Is Content Marketing Effective for Freelancers? 3 Methods That Work

Content Marketing Effective for Freelancers

This may not sit well with you, but one time in a MarketingProfs article, I might have (accidentally) said that “back in the day, content marketing was simply called blogging.”

I said it as a way of voicing my concern that content marketing has been with us for years and that there’s basically nothing new about using it as a way to grow your brand online. Some people didn’t enjoy this point of view (judging by the comments).

However, even though I said what I said, the fact is that I still love content marketing. In this day and age, content marketing is simply the new black of online marketing. In other words, if you have a website and you want to promote it (and feel all hip about it), you need yourself some of them content marketing magic!

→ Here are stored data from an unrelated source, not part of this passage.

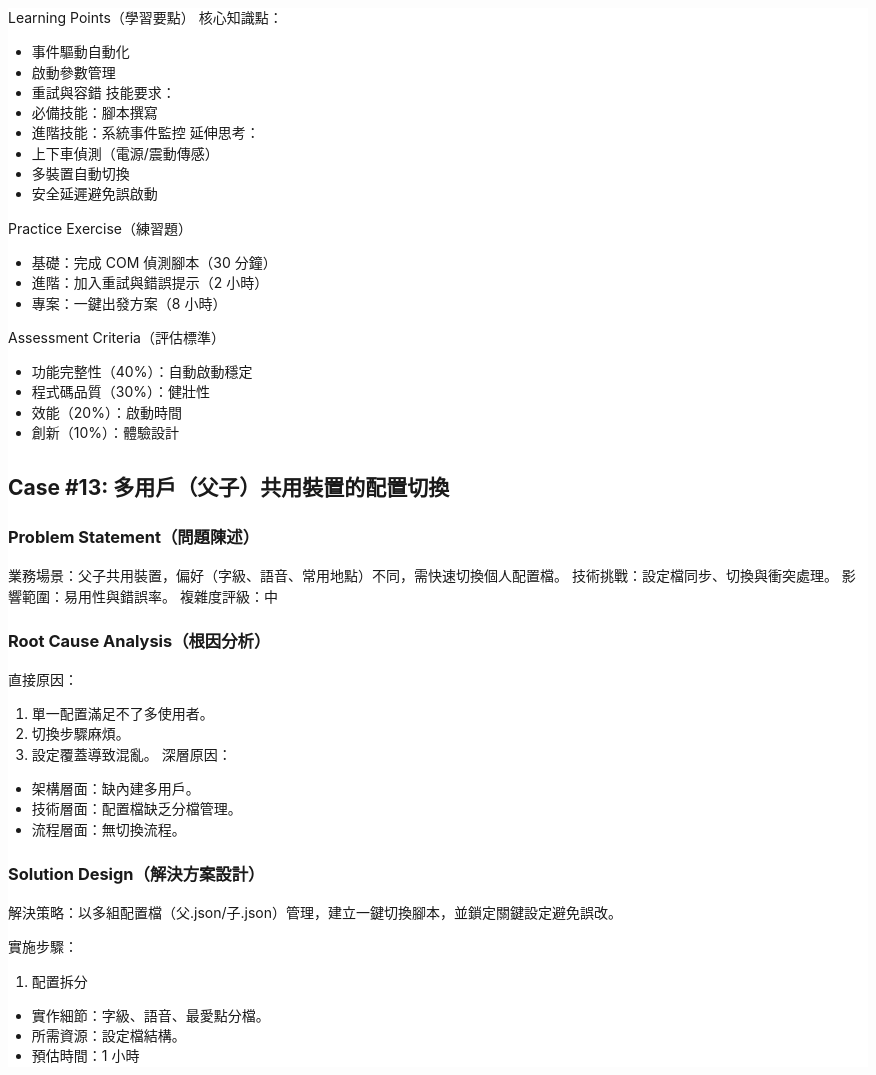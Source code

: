 Learning Points（學習要點）
核心知識點：
- 事件驅動自動化
- 啟動參數管理
- 重試與容錯
技能要求：
- 必備技能：腳本撰寫
- 進階技能：系統事件監控
延伸思考：
- 上下車偵測（電源/震動傳感）
- 多裝置自動切換
- 安全延遲避免誤啟動

Practice Exercise（練習題）
- 基礎：完成 COM 偵測腳本（30 分鐘）
- 進階：加入重試與錯誤提示（2 小時）
- 專案：一鍵出發方案（8 小時）

Assessment Criteria（評估標準）
- 功能完整性（40%）：自動啟動穩定
- 程式碼品質（30%）：健壯性
- 效能（20%）：啟動時間
- 創新（10%）：體驗設計


## Case #13: 多用戶（父子）共用裝置的配置切換

### Problem Statement（問題陳述）
業務場景：父子共用裝置，偏好（字級、語音、常用地點）不同，需快速切換個人配置檔。
技術挑戰：設定檔同步、切換與衝突處理。
影響範圍：易用性與錯誤率。
複雜度評級：中

### Root Cause Analysis（根因分析）
直接原因：
1. 單一配置滿足不了多使用者。
2. 切換步驟麻煩。
3. 設定覆蓋導致混亂。
深層原因：
- 架構層面：缺內建多用戶。
- 技術層面：配置檔缺乏分檔管理。
- 流程層面：無切換流程。

### Solution Design（解決方案設計）
解決策略：以多組配置檔（父.json/子.json）管理，建立一鍵切換腳本，並鎖定關鍵設定避免誤改。

實施步驟：
1. 配置拆分
- 實作細節：字級、語音、最愛點分檔。
- 所需資源：設定檔結構。
- 預估時間：1 小時
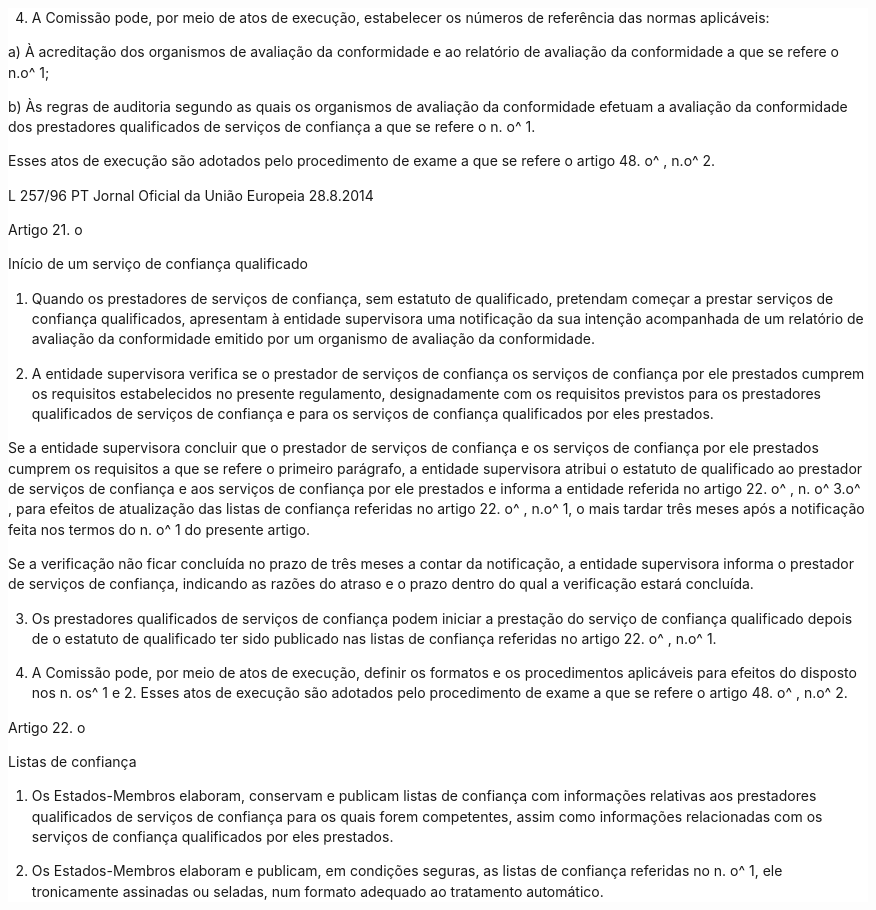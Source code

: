 4. A Comissão pode, por meio de atos de execução, estabelecer os números de referência das normas aplicáveis: 

 a) À acreditação dos organismos de avaliação da conformidade e ao relatório de avaliação da conformidade a que se refere o n.o^ 1; 

 b) Às regras de auditoria segundo as quais os organismos de avaliação da conformidade efetuam a avaliação da conformidade dos prestadores qualificados de serviços de confiança a que se refere o n. o^ 1. 

 Esses atos de execução são adotados pelo procedimento de exame a que se refere o artigo 48. o^ , n.o^ 2. 

L 257/96 PT Jornal Oficial da União Europeia 28.8.2014 


 Artigo 21. o 

 Início de um serviço de confiança qualificado 

1. Quando os prestadores de serviços de confiança, sem estatuto de qualificado, pretendam começar a prestar serviços de confiança qualificados, apresentam à entidade supervisora uma notificação da sua intenção acompanhada de um relatório de avaliação da conformidade emitido por um organismo de avaliação da conformidade. 

2. A entidade supervisora verifica se o prestador de serviços de confiança os serviços de confiança por ele prestados cumprem os requisitos estabelecidos no presente regulamento, designadamente com os requisitos previstos para os prestadores qualificados de serviços de confiança e para os serviços de confiança qualificados por eles prestados. 

 Se a entidade supervisora concluir que o prestador de serviços de confiança e os serviços de confiança por ele prestados cumprem os requisitos a que se refere o primeiro parágrafo, a entidade supervisora atribui o estatuto de qualificado ao prestador de serviços de confiança e aos serviços de confiança por ele prestados e informa a entidade referida no artigo 22. o^ , n. o^ 3.o^ , para efeitos de atualização das listas de confiança referidas no artigo 22. o^ , n.o^ 1, o mais tardar três meses após a notificação feita nos termos do n. o^ 1 do presente artigo. 

 Se a verificação não ficar concluída no prazo de três meses a contar da notificação, a entidade supervisora informa o prestador de serviços de confiança, indicando as razões do atraso e o prazo dentro do qual a verificação estará concluída. 

3. Os prestadores qualificados de serviços de confiança podem iniciar a prestação do serviço de confiança qualificado depois de o estatuto de qualificado ter sido publicado nas listas de confiança referidas no artigo 22. o^ , n.o^ 1. 

4. A Comissão pode, por meio de atos de execução, definir os formatos e os procedimentos aplicáveis para efeitos do disposto nos n. os^ 1 e 2. Esses atos de execução são adotados pelo procedimento de exame a que se refere o artigo 48. o^ , n.o^ 2. 

 Artigo 22. o 

 Listas de confiança 

1. Os Estados-Membros elaboram, conservam e publicam listas de confiança com informações relativas aos prestadores qualificados de serviços de confiança para os quais forem competentes, assim como informações relacionadas com os serviços de confiança qualificados por eles prestados. 

2. Os Estados-Membros elaboram e publicam, em condições seguras, as listas de confiança referidas no n. o^ 1, ele tronicamente assinadas ou seladas, num formato adequado ao tratamento automático. 
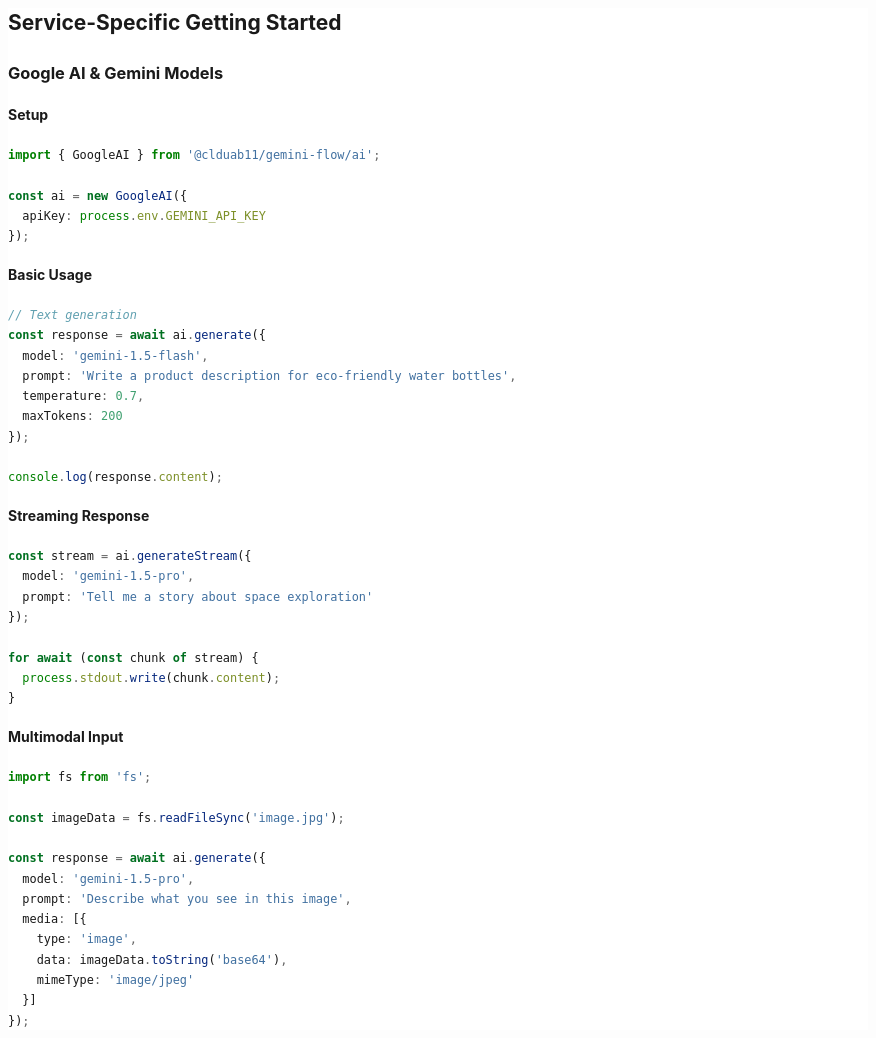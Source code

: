 ## Service-Specific Getting Started

### Google AI & Gemini Models

#### Setup
```typescript
import { GoogleAI } from '@clduab11/gemini-flow/ai';

const ai = new GoogleAI({
  apiKey: process.env.GEMINI_API_KEY
});
```

#### Basic Usage
```typescript
// Text generation
const response = await ai.generate({
  model: 'gemini-1.5-flash',
  prompt: 'Write a product description for eco-friendly water bottles',
  temperature: 0.7,
  maxTokens: 200
});

console.log(response.content);
```

#### Streaming Response
```typescript
const stream = ai.generateStream({
  model: 'gemini-1.5-pro',
  prompt: 'Tell me a story about space exploration'
});

for await (const chunk of stream) {
  process.stdout.write(chunk.content);
}
```

#### Multimodal Input
```typescript
import fs from 'fs';

const imageData = fs.readFileSync('image.jpg');

const response = await ai.generate({
  model: 'gemini-1.5-pro',
  prompt: 'Describe what you see in this image',
  media: [{
    type: 'image',
    data: imageData.toString('base64'),
    mimeType: 'image/jpeg'
  }]
});
```
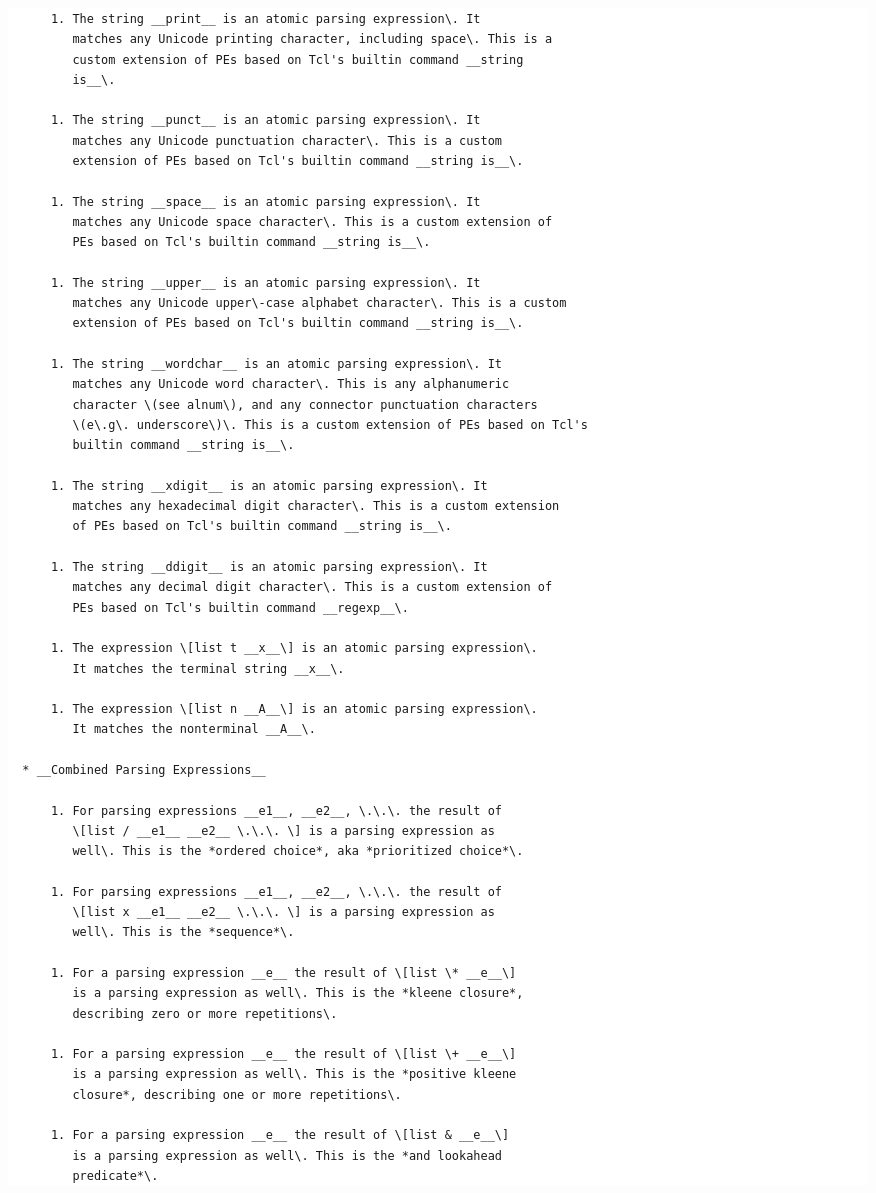           1. The string __print__ is an atomic parsing expression\. It
             matches any Unicode printing character, including space\. This is a
             custom extension of PEs based on Tcl's builtin command __string
             is__\.

          1. The string __punct__ is an atomic parsing expression\. It
             matches any Unicode punctuation character\. This is a custom
             extension of PEs based on Tcl's builtin command __string is__\.

          1. The string __space__ is an atomic parsing expression\. It
             matches any Unicode space character\. This is a custom extension of
             PEs based on Tcl's builtin command __string is__\.

          1. The string __upper__ is an atomic parsing expression\. It
             matches any Unicode upper\-case alphabet character\. This is a custom
             extension of PEs based on Tcl's builtin command __string is__\.

          1. The string __wordchar__ is an atomic parsing expression\. It
             matches any Unicode word character\. This is any alphanumeric
             character \(see alnum\), and any connector punctuation characters
             \(e\.g\. underscore\)\. This is a custom extension of PEs based on Tcl's
             builtin command __string is__\.

          1. The string __xdigit__ is an atomic parsing expression\. It
             matches any hexadecimal digit character\. This is a custom extension
             of PEs based on Tcl's builtin command __string is__\.

          1. The string __ddigit__ is an atomic parsing expression\. It
             matches any decimal digit character\. This is a custom extension of
             PEs based on Tcl's builtin command __regexp__\.

          1. The expression \[list t __x__\] is an atomic parsing expression\.
             It matches the terminal string __x__\.

          1. The expression \[list n __A__\] is an atomic parsing expression\.
             It matches the nonterminal __A__\.

      * __Combined Parsing Expressions__

          1. For parsing expressions __e1__, __e2__, \.\.\. the result of
             \[list / __e1__ __e2__ \.\.\. \] is a parsing expression as
             well\. This is the *ordered choice*, aka *prioritized choice*\.

          1. For parsing expressions __e1__, __e2__, \.\.\. the result of
             \[list x __e1__ __e2__ \.\.\. \] is a parsing expression as
             well\. This is the *sequence*\.

          1. For a parsing expression __e__ the result of \[list \* __e__\]
             is a parsing expression as well\. This is the *kleene closure*,
             describing zero or more repetitions\.

          1. For a parsing expression __e__ the result of \[list \+ __e__\]
             is a parsing expression as well\. This is the *positive kleene
             closure*, describing one or more repetitions\.

          1. For a parsing expression __e__ the result of \[list & __e__\]
             is a parsing expression as well\. This is the *and lookahead
             predicate*\.


[//000000001]: # (pt::peg::container \- Parser Tools)
[//000000002]: # (Generated from file 'pt\_peg\_container\.man' by tcllib/doctools with format 'markdown')
[//000000003]: # (Copyright &copy; 2009 Andreas Kupries <andreas\_kupries@users\.sourceforge\.net>)
[//000000004]: # (pt::peg::container\(n\) 1 tcllib "Parser Tools")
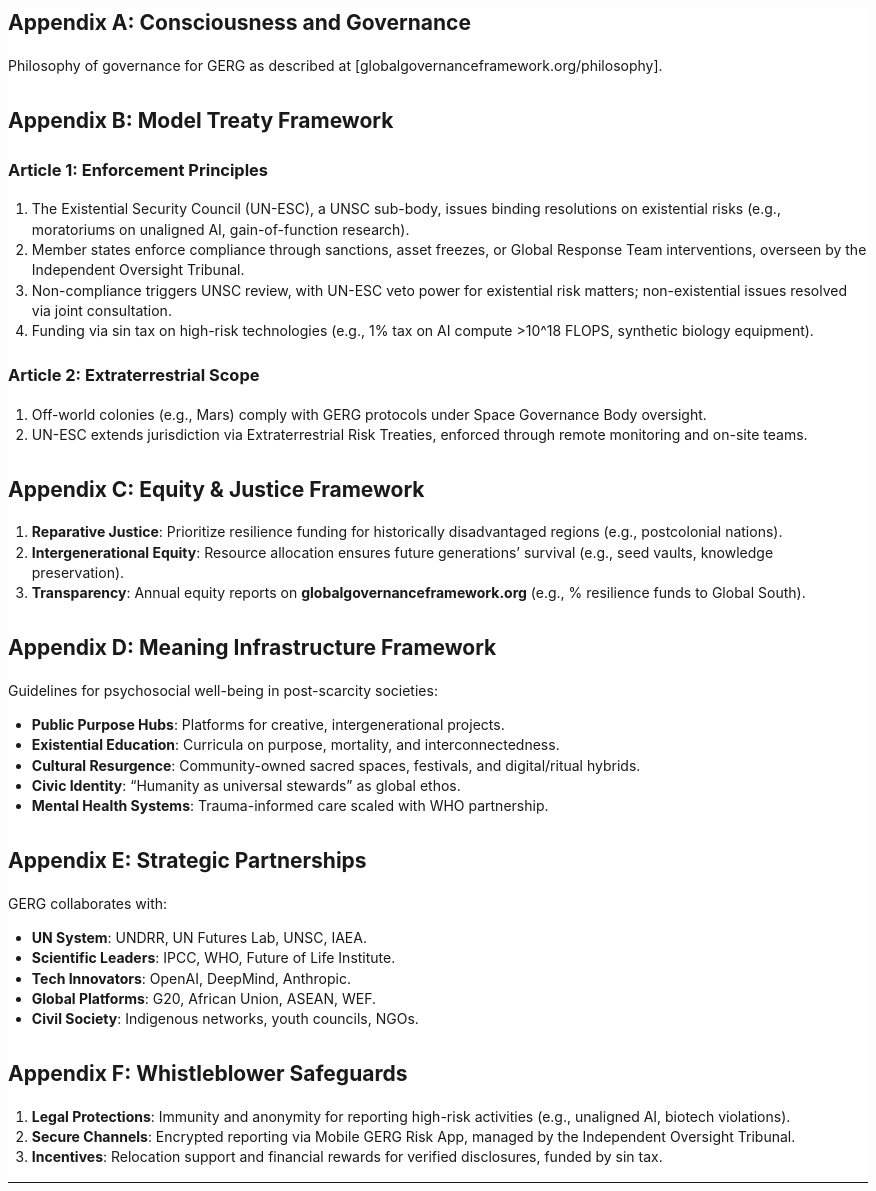 ## Appendix A: Consciousness and Governance  
Philosophy of governance for GERG as described at [globalgovernanceframework.org/philosophy].

## Appendix B: Model Treaty Framework  
### Article 1: Enforcement Principles  
1. The Existential Security Council (UN-ESC), a UNSC sub-body, issues binding resolutions on existential risks (e.g., moratoriums on unaligned AI, gain-of-function research).  
2. Member states enforce compliance through sanctions, asset freezes, or Global Response Team interventions, overseen by the Independent Oversight Tribunal.  
3. Non-compliance triggers UNSC review, with UN-ESC veto power for existential risk matters; non-existential issues resolved via joint consultation.  
4. Funding via sin tax on high-risk technologies (e.g., 1% tax on AI compute >10^18 FLOPS, synthetic biology equipment).  

### Article 2: Extraterrestrial Scope  
1. Off-world colonies (e.g., Mars) comply with GERG protocols under Space Governance Body oversight.  
2. UN-ESC extends jurisdiction via Extraterrestrial Risk Treaties, enforced through remote monitoring and on-site teams.  

## Appendix C: Equity & Justice Framework  
1. **Reparative Justice**: Prioritize resilience funding for historically disadvantaged regions (e.g., postcolonial nations).  
2. **Intergenerational Equity**: Resource allocation ensures future generations’ survival (e.g., seed vaults, knowledge preservation).  
3. **Transparency**: Annual equity reports on **globalgovernanceframework.org** (e.g., % resilience funds to Global South).  

## Appendix D: Meaning Infrastructure Framework  
Guidelines for psychosocial well-being in post-scarcity societies:  
- **Public Purpose Hubs**: Platforms for creative, intergenerational projects.  
- **Existential Education**: Curricula on purpose, mortality, and interconnectedness.  
- **Cultural Resurgence**: Community-owned sacred spaces, festivals, and digital/ritual hybrids.  
- **Civic Identity**: “Humanity as universal stewards” as global ethos.  
- **Mental Health Systems**: Trauma-informed care scaled with WHO partnership.  

## Appendix E: Strategic Partnerships  
GERG collaborates with:  
- **UN System**: UNDRR, UN Futures Lab, UNSC, IAEA.  
- **Scientific Leaders**: IPCC, WHO, Future of Life Institute.  
- **Tech Innovators**: OpenAI, DeepMind, Anthropic.  
- **Global Platforms**: G20, African Union, ASEAN, WEF.  
- **Civil Society**: Indigenous networks, youth councils, NGOs.  

## Appendix F: Whistleblower Safeguards  
1. **Legal Protections**: Immunity and anonymity for reporting high-risk activities (e.g., unaligned AI, biotech violations).  
2. **Secure Channels**: Encrypted reporting via Mobile GERG Risk App, managed by the Independent Oversight Tribunal.  
3. **Incentives**: Relocation support and financial rewards for verified disclosures, funded by sin tax.  

---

But there’s a problem here. We all know that content marketing is effective for brands in tech, app and software development, media companies, and even for your local brick-and-mortar businesses (at least for the coffee shop close to where I live it is). But what about freelancers working online? What about writers, designers, bloggers, freelance software developers?

Without further ado, here’s a look at what they can do to make content marketing effective for the freelance business model.

1. Guest posting (but not where you think)

Guest posting is one of the more popular content marketing methods out there. Basically, the way it’s done, is that you reach out to a blog editor where you want to publish your work, offer them a free post linking back to your site, and if everything goes well, after a short while you get a nice mention on a popular website.

Now, here’s a riddle for you. Where do you post if you’re a freelance writer/blogger, for example?

The obvious answer is to aim for a site like ProBlogger, or some other popular resource for writers and bloggers – your peers. The reasoning behind this is that it allows you to gain recognition among other bloggers – that you’re “joining the team,” so to speak.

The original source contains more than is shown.